Dylan Lewis: It’s interesting because there has not been a very sharp market reaction to all of this because as you guys have talked about, it has been speculative, and this will probably take a long time to play out. I would make an argument that while this could be disruptive to this business, it is probably not the most disruptive thing facing Google and its properties at this moment. It’s really an issue of, how does this company react to increasing pressure and having to react to all these AI entrants coming into the way that people access information? I want to throw a data point at you, Andy, and just get your reaction here. Google’s US search ad market share is forecast to fall below 50% for the first time in more than a decade, according to eMarketer in 2025.

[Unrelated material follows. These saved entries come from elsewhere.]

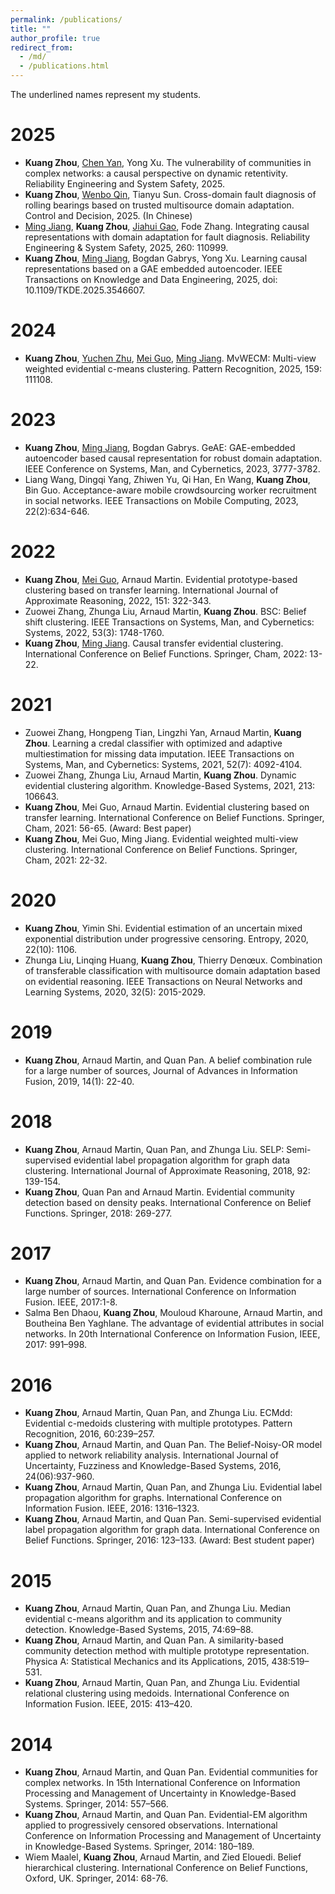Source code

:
 ```yaml
---
permalink: /publications/
title: ""
author_profile: true
redirect_from: 
  - /md/
  - /publications.html
---
```


The underlined names represent my students.

# 2025

- **Kuang Zhou**, <u>Chen Yan</u>, Yong Xu. The vulnerability of communities in complex networks: a causal perspective on dynamic retentivity. Reliability Engineering and System Safety, 2025. 
- **Kuang Zhou**, <u>Wenbo Qin</u>, Tianyu Sun. Cross-domain fault diagnosis of rolling bearings based on trusted multisource domain adaptation. Control and Decision, 2025. (In Chinese)
- <u>Ming Jiang</u>, **Kuang Zhou**, <u>Jiahui Gao</u>, Fode Zhang. Integrating causal representations with domain adaptation for fault diagnosis. Reliability Engineering & System Safety, 2025, 260: 110999. 
- **Kuang Zhou**, <u>Ming Jiang</u>, Bogdan Gabrys, Yong Xu. Learning causal representations based on a GAE embedded autoencoder. IEEE Transactions on Knowledge and Data Engineering, 2025, doi: 10.1109/TKDE.2025.3546607. 

# 2024 

- **Kuang Zhou**, <u>Yuchen Zhu</u>, <u>Mei Guo</u>, <u>Ming Jiang</u>. MvWECM: Multi-view weighted evidential c-means clustering. Pattern Recognition, 2025, 159: 111108.

# 2023

- **Kuang Zhou**, <u>Ming Jiang</u>, Bogdan Gabrys. GeAE: GAE-embedded autoencoder based causal representation for robust domain adaptation. IEEE Conference on Systems, Man, and Cybernetics, 2023, 3777-3782.
- Liang Wang, Dingqi Yang, Zhiwen Yu, Qi Han, En Wang, **Kuang Zhou**, Bin Guo. Acceptance-aware mobile crowdsourcing worker recruitment in social networks. IEEE Transactions on Mobile Computing, 2023, 22(2):634-646.

# 2022

- **Kuang Zhou**, <u>Mei Guo</u>, Arnaud Martin. Evidential prototype-based clustering based on transfer learning. International Journal of Approximate Reasoning, 2022, 151: 322-343. 
- Zuowei Zhang, Zhunga Liu, Arnaud Martin, **Kuang Zhou**. BSC: Belief shift clustering. IEEE Transactions on Systems, Man, and Cybernetics: Systems, 2022, 53(3): 1748-1760.
- **Kuang Zhou**, <u>Ming Jiang</u>. Causal transfer evidential clustering. International Conference on Belief Functions. Springer, Cham, 2022: 13-22.

# 2021

- Zuowei Zhang, Hongpeng Tian, Lingzhi Yan, Arnaud Martin, **Kuang Zhou**. Learning a credal classifier with optimized and adaptive multiestimation for missing data imputation. IEEE Transactions on Systems, Man, and Cybernetics: Systems, 2021, 52(7): 4092-4104.
- Zuowei Zhang, Zhunga Liu, Arnaud Martin, **Kuang Zhou**. Dynamic evidential clustering algorithm. Knowledge-Based Systems, 2021, 213: 106643.
- **Kuang Zhou**, Mei Guo, Arnaud Martin. Evidential clustering based on transfer learning. International Conference on Belief Functions. Springer, Cham, 2021: 56-65. (Award: Best paper)
- **Kuang Zhou**, Mei Guo, Ming Jiang. Evidential weighted multi-view clustering. International Conference on Belief Functions. Springer, Cham, 2021: 22-32.

# 2020

- **Kuang Zhou**, Yimin Shi. Evidential estimation of an uncertain mixed exponential distribution under progressive censoring. Entropy, 2020, 22(10): 1106.
- Zhunga Liu, Linqing Huang, **Kuang Zhou**, Thierry Denœux. Combination of transferable classification with multisource domain adaptation based on evidential reasoning. IEEE Transactions on Neural Networks and Learning Systems, 2020, 32(5): 2015-2029.

# 2019

- **Kuang Zhou**, Arnaud Martin, and Quan Pan. A belief combination rule for a large number of sources, Journal of Advances in Information Fusion, 2019, 14(1): 22-40.

# 2018

- **Kuang Zhou**, Arnaud Martin, Quan Pan, and Zhunga Liu. SELP: Semi-supervised evidential label propagation algorithm for graph data clustering. International Journal of Approximate Reasoning, 2018, 92: 139-154.
- **Kuang Zhou**, Quan Pan and Arnaud Martin. Evidential community detection based on density peaks. International Conference on Belief Functions. Springer, 2018: 269-277.


# 2017

- **Kuang Zhou**, Arnaud Martin, and Quan Pan. Evidence combination for a large number of sources. International Conference on Information Fusion. IEEE, 2017:1-8.
- Salma Ben Dhaou, **Kuang Zhou**, Mouloud Kharoune, Arnaud Martin, and Boutheina Ben Yaghlane. The advantage of evidential attributes in social networks. In 20th International Conference on Information Fusion, IEEE, 2017: 991–998.

# 2016

- **Kuang Zhou**, Arnaud Martin, Quan Pan, and Zhunga Liu. ECMdd: Evidential c-medoids clustering with multiple prototypes. Pattern Recognition, 2016, 60:239–257.
- **Kuang Zhou**, Arnaud Martin, and Quan Pan. The Belief-Noisy-OR model applied to network reliability analysis. International Journal of Uncertainty, Fuzziness and Knowledge-Based Systems, 2016, 24(06):937-960.
- **Kuang Zhou**, Arnaud Martin, Quan Pan, and Zhunga Liu. Evidential label propagation algorithm for graphs. International Conference on Information Fusion. IEEE, 2016: 1316–1323.
- **Kuang Zhou**, Arnaud Martin, and Quan Pan. Semi-supervised evidential label propagation algorithm for graph data. International Conference on Belief Functions. Springer, 2016: 123–133. (Award: Best student paper)

# 2015

- **Kuang Zhou**, Arnaud Martin, Quan Pan, and Zhunga Liu. Median evidential c-means algorithm and its application to community detection. Knowledge-Based Systems, 2015, 74:69–88.
- **Kuang Zhou**, Arnaud Martin, and Quan Pan. A similarity-based community detection method with multiple prototype representation. Physica A: Statistical Mechanics and its Applications, 2015, 438:519–531.
- **Kuang Zhou**, Arnaud Martin, Quan Pan, and Zhunga Liu. Evidential relational clustering using medoids. International Conference on Information Fusion. IEEE, 2015: 413–420.

# 2014

- **Kuang Zhou**, Arnaud Martin, and Quan Pan. Evidential communities for complex networks. In 15th International Conference on Information Processing and Management of Uncertainty in Knowledge-Based Systems. Springer, 2014: 557–566.
- **Kuang Zhou**, Arnaud Martin, and Quan Pan. Evidential-EM algorithm applied to progressively censored observations. International Conference on Information Processing and Management of Uncertainty in Knowledge-Based Systems. Springer, 2014: 180–189.
- Wiem Maalel, **Kuang Zhou**, Arnaud Martin, and Zied Elouedi. Belief hierarchical clustering. International Conference on Belief Functions, Oxford, UK. Springer, 2014: 68-76.



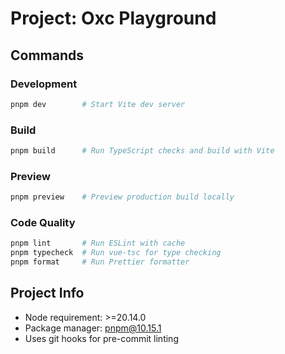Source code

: # Project: Oxc Playground

## Commands

### Development
```bash
pnpm dev        # Start Vite dev server
```

### Build
```bash
pnpm build      # Run TypeScript checks and build with Vite
```

### Preview
```bash
pnpm preview    # Preview production build locally
```

### Code Quality
```bash
pnpm lint       # Run ESLint with cache
pnpm typecheck  # Run vue-tsc for type checking
pnpm format     # Run Prettier formatter
```

## Project Info
- Node requirement: >=20.14.0
- Package manager: pnpm@10.15.1
- Uses git hooks for pre-commit linting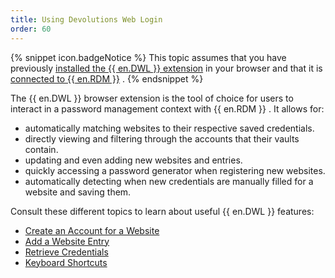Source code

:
 ```yaml
---
title: Using Devolutions Web Login
order: 60
---
```

{% snippet icon.badgeNotice %} 
This topic assumes that you have previously [installed the {{ en.DWL }} extension](/rdm/windows/dwl/installation/) in your browser and that it is [connected to {{ en.RDM }}](/rdm/windows/dwl/first-login-devolutions-web-login/) . 
{% endsnippet %}
 
The {{ en.DWL }} browser extension is the tool of choice for users to interact in a password management context with {{ en.RDM }} . It allows for:  

* automatically matching websites to their respective saved credentials. 
* directly viewing and filtering through the accounts that their vaults contain. 
* updating and even adding new websites and entries. 
* quickly accessing a password generator when registering new websites. 
* automatically detecting when new credentials are manually filled for a website and saving them. 

Consult these different topics to learn about useful {{ en.DWL }} features:  

* [Create an Account for a Website](/rdm/windows/dwl/using-devolutions-web-login/create-account-website/) 
* [Add a Website Entry](/rdm/windows/dwl/using-devolutions-web-login/add-website-entry-dwl/) 
* [Retrieve Credentials](/rdm/windows/dwl/using-devolutions-web-login/retrieve-credentials/) 
* [Keyboard Shortcuts](/rdm/windows/dwl/settings/keyboard-shortcuts/) 



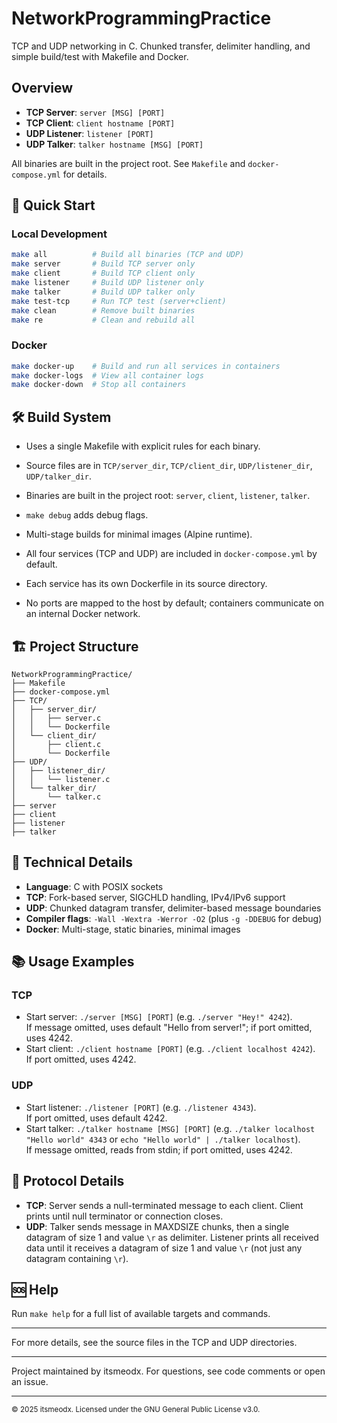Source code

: 


# NetworkProgrammingPractice

TCP and UDP networking in C. Chunked transfer, delimiter handling, and simple build/test with Makefile and Docker.

## Overview

- **TCP Server**: `server [MSG] [PORT]`
- **TCP Client**: `client hostname [PORT]`
- **UDP Listener**: `listener [PORT]`
- **UDP Talker**: `talker hostname [MSG] [PORT]`

All binaries are built in the project root. See `Makefile` and `docker-compose.yml` for details.


## 🚀 Quick Start

### Local Development
```bash
make all          # Build all binaries (TCP and UDP)
make server       # Build TCP server only
make client       # Build TCP client only
make listener     # Build UDP listener only
make talker       # Build UDP talker only
make test-tcp     # Run TCP test (server+client)
make clean        # Remove built binaries
make re           # Clean and rebuild all
```


### Docker
```bash
make docker-up    # Build and run all services in containers
make docker-logs  # View all container logs
make docker-down  # Stop all containers
```


## 🛠️ Build System

- Uses a single Makefile with explicit rules for each binary.
- Source files are in `TCP/server_dir`, `TCP/client_dir`, `UDP/listener_dir`, `UDP/talker_dir`.
- Binaries are built in the project root: `server`, `client`, `listener`, `talker`.
- `make debug` adds debug flags.

- Multi-stage builds for minimal images (Alpine runtime).
- All four services (TCP and UDP) are included in `docker-compose.yml` by default.
- Each service has its own Dockerfile in its source directory.
- No ports are mapped to the host by default; containers communicate on an internal Docker network.


## 🏗️ Project Structure

```
NetworkProgrammingPractice/
├── Makefile
├── docker-compose.yml
├── TCP/
│   ├── server_dir/
│   │   ├── server.c
│   │   └── Dockerfile
│   └── client_dir/
│       ├── client.c
│       └── Dockerfile
├── UDP/
│   ├── listener_dir/
│   │   └── listener.c
│   └── talker_dir/
│       └── talker.c
├── server
├── client
├── listener
├── talker
```


## 🔧 Technical Details

- **Language**: C with POSIX sockets
- **TCP**: Fork-based server, SIGCHLD handling, IPv4/IPv6 support
- **UDP**: Chunked datagram transfer, delimiter-based message boundaries
- **Compiler flags**: `-Wall -Wextra -Werror -O2` (plus `-g -DDEBUG` for debug)
- **Docker**: Multi-stage, static binaries, minimal images

## 📚 Usage Examples

### TCP
- Start server: `./server [MSG] [PORT]` (e.g. `./server "Hey!" 4242`).\
If message omitted, uses default "Hello from server!"; if port omitted, uses 4242.
- Start client: `./client hostname [PORT]` (e.g. `./client localhost 4242`).\
If port omitted, uses 4242.

### UDP
- Start listener: `./listener [PORT]` (e.g. `./listener 4343`).\
If port omitted, uses default 4242.
- Start talker: `./talker hostname [MSG] [PORT]` (e.g. `./talker localhost "Hello world" 4343` or `echo "Hello world" | ./talker localhost`).\
If message omitted, reads from stdin; if port omitted, uses 4242.
## 📡 Protocol Details

- **TCP**: Server sends a null-terminated message to each client. Client prints until null terminator or connection closes.
- **UDP**: Talker sends message in MAXDSIZE chunks, then a single datagram of size 1 and value `\r` as delimiter. Listener prints all received data until it receives a datagram of size 1 and value `\r` (not just any datagram containing `\r`).


## 🆘 Help

Run `make help` for a full list of available targets and commands.

---

For more details, see the source files in the TCP and UDP directories.

---
Project maintained by itsmeodx. For questions, see code comments or open an issue.

---

<sub>© 2025 itsmeodx. Licensed under the GNU General Public License v3.0.</sub>

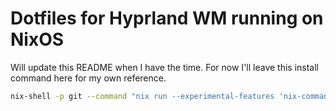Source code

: # Dotfiles for Hyprland WM running on NixOS

Will update this README when I have the time. For now I'll leave this install command here for my own reference.

```sh
nix-shell -p git --command "nix run --experimental-features 'nix-command flakes' github:bartvegter/hyprnix"
```

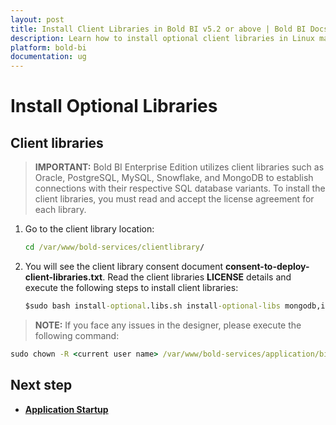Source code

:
 ```yaml
---
layout: post
title: Install Client Libraries in Bold BI v5.2 or above | Bold BI Docs
description: Learn how to install optional client libraries in Linux machine to connect with respective SQL database for the variants of Embedded Bold BI v5.2 or above.
platform: bold-bi
documentation: ug
---
```


# Install Optional Libraries

## Client libraries

> **IMPORTANT:** Bold BI Enterprise Edition utilizes client libraries such as Oracle, PostgreSQL, MySQL, Snowflake, and MongoDB to establish connections with their respective SQL database variants. To install the client libraries, you must read and accept the license agreement for each library.

1. Go to the client library location:
    ```cmd
    cd /var/www/bold-services/clientlibrary/
    ```

2. You will see the client library consent document <b>consent-to-deploy-client-libraries.txt</b>. Read the client libraries <b>LICENSE</b> details and execute the following steps to install client libraries:
    ```cmd
    $sudo bash install-optional.libs.sh install-optional-libs mongodb,influxdb,snowflake,mysql,oracle,google,clickhouse
    ```

 > **NOTE:** If you face any issues in the designer, please execute the following command: </br>
  ```cmd
  sudo chown -R <current user name> /var/www/bold-services/application/bi/dataservice
  ``` 

## Next step

* [**Application Startup**](/application-startup/)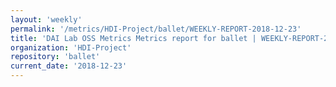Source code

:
 ```yaml
---
layout: 'weekly'
permalink: '/metrics/HDI-Project/ballet/WEEKLY-REPORT-2018-12-23'
title: 'DAI Lab OSS Metrics Metrics report for ballet | WEEKLY-REPORT-2018-12-23'
organization: 'HDI-Project'
repository: 'ballet'
current_date: '2018-12-23'
---
```

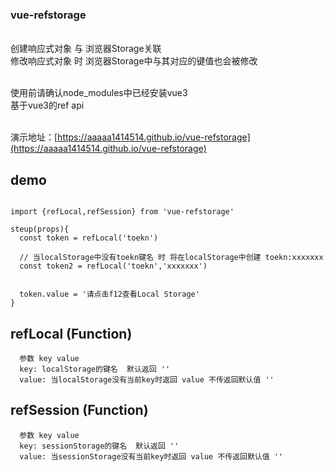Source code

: ### vue-refstorage
<br>创建响应式对象 与 浏览器Storage关联 
<br>修改响应式对象 时 浏览器Storage中与其对应的键值也会被修改

<br>使用前请确认node_modules中已经安装vue3
<br>基于vue3的ref api

<br>演示地址：[https://aaaaa1414514.github.io/vue-refstorage](https://aaaaa1414514.github.io/vue-refstorage)
## demo
```

import {refLocal,refSession} from 'vue-refstorage'

steup(props){
  const token = refLocal('toekn')
  
  // 当localStorage中没有toekn键名 时 将在localStorage中创建 toekn:xxxxxxx
  const token2 = refLocal('toekn','xxxxxxx')
  
  
  token.value = '请点击f12查看Local Storage'
}
```

## refLocal  (Function)
```
  参数 key value
  key: localStorage的键名  默认返回 ''
  value: 当localStorage没有当前key时返回 value 不传返回默认值 ''
```
       
## refSession (Function)
```
  参数 key value
  key: sessionStorage的键名  默认返回 ''
  value: 当sessionStorage没有当前key时返回 value 不传返回默认值 ''
```

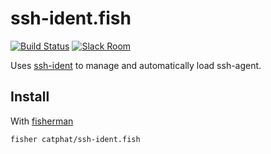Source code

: # ssh-ident.fish

[![Build Status][travis-badge]][travis-link]
[![Slack Room][slack-badge]][slack-link]


Uses [ssh-ident](ccontavalli/ssh-ident) to manage and automatically load ssh-agent.

## Install

With [fisherman]

```
fisher catphat/ssh-ident.fish
```

[travis-link]: https://travis-ci.org/CatPhat/ssh-ident.fish
[travis-badge]: https://img.shields.io/travis/catphat/ssh-ident.fish.svg
[slack-link]: https://fisherman-wharf.herokuapp.com
[slack-badge]: https://fisherman-wharf.herokuapp.com/badge.svg
[fisherman]: https://github.com/fisherman/fisherman
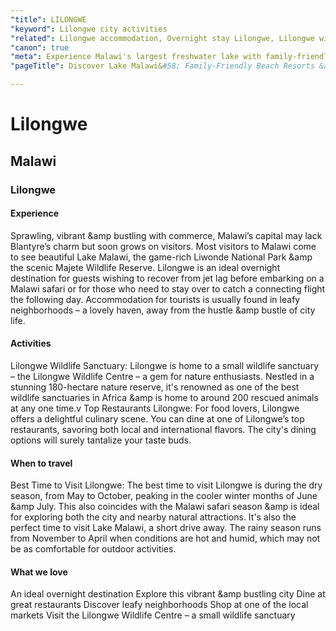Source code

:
 ```yaml
---
"title": LILONGWE
"keyword": Lilongwe city activities
"related": Lilongwe accommodation, Overnight stay Lilongwe, Lilongwe wildlife sanctuary,\nTop restaurants Lilongwe, Lilongwe shopping, Best time to visit Lilongwe, Lilongwe nature reserve, Lilongwe tourist attractions, Lilongwe travel tips.
"canon": true
"meta": Experience Malawi's largest freshwater lake with family-friendly beach resorts, water sports, snorkelling, scuba diving, kayaking, and more. Plan your Lake Malawi adventure today.
"pageTitle": Discover Lake Malawi&#58; Family-Friendly Beach Resorts &amp;amp Adventure

---
```


# Lilongwe
## Malawi
### Lilongwe

#### Experience
Sprawling, vibrant &amp bustling with commerce, Malawi’s capital may lack Blantyre’s charm but soon grows on visitors.
Most visitors to Malawi come to see beautiful Lake Malawi, the game-rich Liwonde National Park &amp the scenic Majete Wildlife Reserve.
Lilongwe is an ideal overnight destination for guests wishing to recover from jet lag before embarking on a Malawi safari or for those who need to stay over to catch a connecting flight the following day.
Accommodation for tourists is usually found in leafy neighborhoods – a lovely haven, away from the hustle &amp bustle of city life.

#### Activities
Lilongwe Wildlife Sanctuary: Lilongwe is home to a small wildlife sanctuary – the Lilongwe Wildlife Centre – a gem for nature enthusiasts. Nestled in a stunning 180-hectare nature reserve, it's renowned as one of the best wildlife sanctuaries in Africa &amp is home to around 200 rescued animals at any one time.v
Top Restaurants Lilongwe: For food lovers, Lilongwe offers a delightful culinary scene. You can dine at one of Lilongwe’s top restaurants, savoring both local and international flavors. The city's dining options will surely tantalize your taste buds.

#### When to travel
Best Time to Visit Lilongwe: The best time to visit Lilongwe is during the dry season, from May to October, peaking in the cooler winter months of June &amp July. This also coincides with the Malawi safari season &amp is ideal for exploring both the city and nearby natural attractions. It's also the perfect time to visit Lake Malawi, a short drive away.
The rainy season runs from November to April when conditions are hot and humid, which may not be as comfortable for outdoor activities.


#### What we love
An ideal overnight destination
Explore this vibrant &amp bustling city
Dine at great restaurants
Discover leafy neighborhoods
Shop at one of the local markets
Visit the Lilongwe Wildlife Centre – a small wildlife sanctuary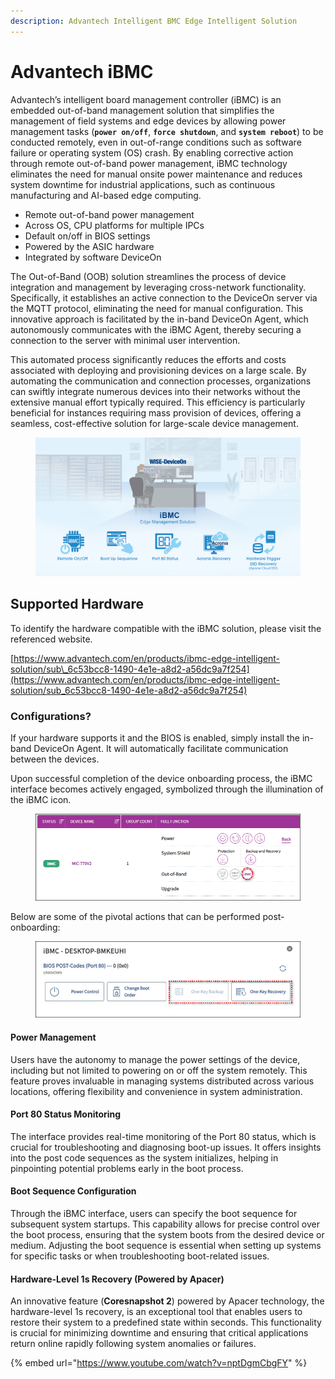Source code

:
 ```yaml
---
description: Advantech Intelligent BMC Edge Intelligent Solution
---
```


# Advantech iBMC



Advantech’s intelligent board management controller (iBMC) is an embedded out-of-band management solution that simplifies the management of field systems and edge devices by allowing power management tasks (**`power on/off`**, **`force shutdown`**, and **`system reboot`**) to be conducted remotely, even in out-of-range conditions such as software failure or operating system (OS) crash. By enabling corrective action through remote out-of-band power management, iBMC technology eliminates the need for manual onsite power maintenance and reduces system downtime for industrial applications, such as continuous manufacturing and AI-based edge computing.

* Remote out-of-band power management
* Across OS, CPU platforms for multiple IPCs
* Default on/off in BIOS settings
* Powered by the ASIC hardware
* Integrated by software DeviceOn

The Out-of-Band (OOB) solution streamlines the process of device integration and management by leveraging cross-network functionality. Specifically, it establishes an active connection to the DeviceOn server via the MQTT protocol, eliminating the need for manual configuration. This innovative approach is facilitated by the in-band DeviceOn Agent, which autonomously communicates with the iBMC Agent, thereby securing a connection to the server with minimal user intervention.

This automated process significantly reduces the efforts and costs associated with deploying and provisioning devices on a large scale. By automating the communication and connection processes, organizations can swiftly integrate numerous devices into their networks without the extensive manual effort typically required. This efficiency is particularly beneficial for instances requiring mass provision of devices, offering a seamless, cost-effective solution for large-scale device management.

<figure><img src="../.gitbook/assets/image (169).png" alt=""><figcaption></figcaption></figure>

## Supported Hardware

To identify the hardware compatible with the iBMC solution, please visit the referenced website.

[https://www.advantech.com/en/products/ibmc-edge-intelligent-solution/sub\_6c53bcc8-1490-4e1e-a8d2-a56dc9a7f254](https://www.advantech.com/en/products/ibmc-edge-intelligent-solution/sub_6c53bcc8-1490-4e1e-a8d2-a56dc9a7f254)

### Configurations?

If your hardware supports it and the BIOS is enabled, simply install the in-band DeviceOn Agent. It will automatically facilitate communication between the devices.&#x20;

Upon successful completion of the device onboarding process, the iBMC interface becomes actively engaged, symbolized through the illumination of the iBMC icon.&#x20;

<figure><img src="../.gitbook/assets/image (141).png" alt=""><figcaption></figcaption></figure>

Below are some of the pivotal actions that can be performed post-onboarding:

<figure><img src="../.gitbook/assets/image (142).png" alt=""><figcaption></figcaption></figure>

#### Power Management

Users have the autonomy to manage the power settings of the device, including but not limited to powering on or off the system remotely. This feature proves invaluable in managing systems distributed across various locations, offering flexibility and convenience in system administration.

#### Port 80 Status Monitoring

The interface provides real-time monitoring of the Port 80 status, which is crucial for troubleshooting and diagnosing boot-up issues. It offers insights into the post code sequences as the system initializes, helping in pinpointing potential problems early in the boot process.

#### Boot Sequence Configuration

Through the iBMC interface, users can specify the boot sequence for subsequent system startups. This capability allows for precise control over the boot process, ensuring that the system boots from the desired device or medium. Adjusting the boot sequence is essential when setting up systems for specific tasks or when troubleshooting boot-related issues.

#### Hardware-Level 1s Recovery (Powered by Apacer)

An innovative feature (**Coresnapshot 2**) powered by Apacer technology, the hardware-level 1s recovery, is an exceptional tool that enables users to restore their system to a predefined state within seconds. This functionality is crucial for minimizing downtime and ensuring that critical applications return online rapidly following system anomalies or failures.

{% embed url="https://www.youtube.com/watch?v=nptDgmCbgFY" %}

Andy Cross: I think that’s probably right. You’re going to see it’s 90% or 85% or 80% now by some estimates, and it’s probably going to trickle down. The search world in general is going to be disrupted. Has already been disrupted. It’s interesting if so much conversation, Dylan, coming out about SearchGPT.

The SearchGPT works a lot like Google Search does, using bots to crawl different publisher sites. A lot of those publisher sites are blocking SearchGPT, and they’re allowing Google Search bots to still crawl their pages because they don’t want to be used to be completely put out of business by GBT in general and Open AI. There’s a lot to be said with this. Google has competing products. Jason said, I have right here. I have notebook LM, which I’m using more and more now. That’s been getting a lot of publicity. From a usability perspective, they are still the lead. I don’t think they’re going to just sleep on it, but clearly, it’s a much different environment with AI than it was when the DOG first brought those cases. I think that’s going to have to play. In fact, the judge had mentioned that Jos Meta had mentioned that it’s going to have to play into the proposals and whatever they agree with with the courts for their ramifications of what this means for Google. What is the impact of AI now?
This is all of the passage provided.